Please return every line of the records that contains the word "function".

*** Opening Material provided ***

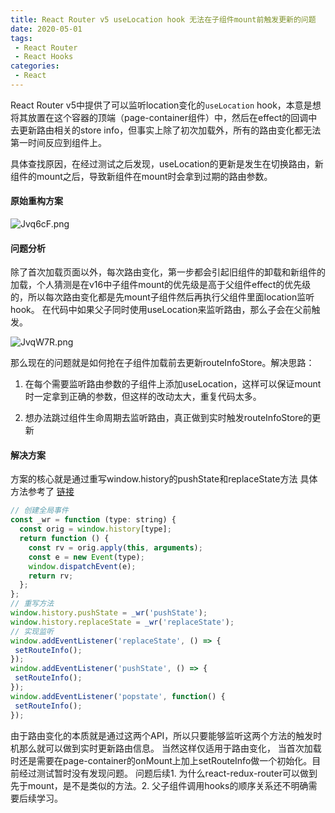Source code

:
 ```yaml
---
title: React Router v5 useLocation hook 无法在子组件mount前触发更新的问题
date: 2020-05-01
tags:
 - React Router
 - React Hooks
categories:
 - React
---
```


React Router v5中提供了可以监听location变化的`useLocation` hook，本意是想将其放置在这个容器的顶端（page-container组件）中，然后在effect的回调中去更新路由相关的store info，但事实上除了初次加载外，所有的路由变化都无法第一时间反应到组件上。

<!-- more -->

具体查找原因，在经过测试之后发现，useLocation的更新是发生在切换路由，新组件的mount之后，导致新组件在mount时会拿到过期的路由参数。

#### 原始重构方案

![Jvq6cF.png](https://kuimo-markdown-pic.oss-cn-hangzhou.aliyuncs.com/Jvq6cF.png)

#### 问题分析

除了首次加载页面以外，每次路由变化，第一步都会引起旧组件的卸载和新组件的加载，个人猜测是在v16中子组件mount的优先级是高于父组件effect的优先级的，所以每次路由变化都是先mount子组件然后再执行父组件里面location监听hook。 在代码中如果父子同时使用useLocation来监听路由，那么子会在父前触发。

![JvqW7R.png](https://kuimo-markdown-pic.oss-cn-hangzhou.aliyuncs.com/JvqW7R.png)

那么现在的问题就是如何抢在子组件加载前去更新routeInfoStore。解决思路：

1. 在每个需要监听路由参数的子组件上添加useLocation，这样可以保证mount时一定拿到正确的参数，但这样的改动太大，重复代码太多。

2. 想办法跳过组件生命周期去监听路由，真正做到实时触发routeInfoStore的更新

#### 解决方案

方案的核心就是通过重写window.history的pushState和replaceState方法 具体方法参考了 [链接](https://juejin.im/post/5e85cb8151882573c66cf63f?utm_source=gold_browser_extension#heading-11)

```javascript
// 创建全局事件
const _wr = function (type: string) {
  const orig = window.history[type];
  return function () {
    const rv = orig.apply(this, arguments);
    const e = new Event(type);
    window.dispatchEvent(e);
    return rv;
  };
};
// 重写方法
window.history.pushState = _wr('pushState');
window.history.replaceState = _wr('replaceState');
// 实现监听
window.addEventListener('replaceState', () => {
 setRouteInfo();
});
window.addEventListener('pushState', () => {
 setRouteInfo();
});
window.addEventListener('popstate', function() {
 setRouteInfo();
});
```

由于路由变化的本质就是通过这两个API，所以只要能够监听这两个方法的触发时机那么就可以做到实时更新路由信息。 当然这样仅适用于路由变化， 当首次加载时还是需要在page-container的onMount上加上setRouteInfo做一个初始化。目前经过测试暂时没有发现问题。
问题后续1. 为什么react-redux-router可以做到先于mount，是不是类似的方法。2. 父子组件调用hooks的顺序关系还不明确需要后续学习。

*** Closing Material provided ***

* Response area *
const _wr = function (type: string) {
  return function () {
window.addEventListener('popstate', function() {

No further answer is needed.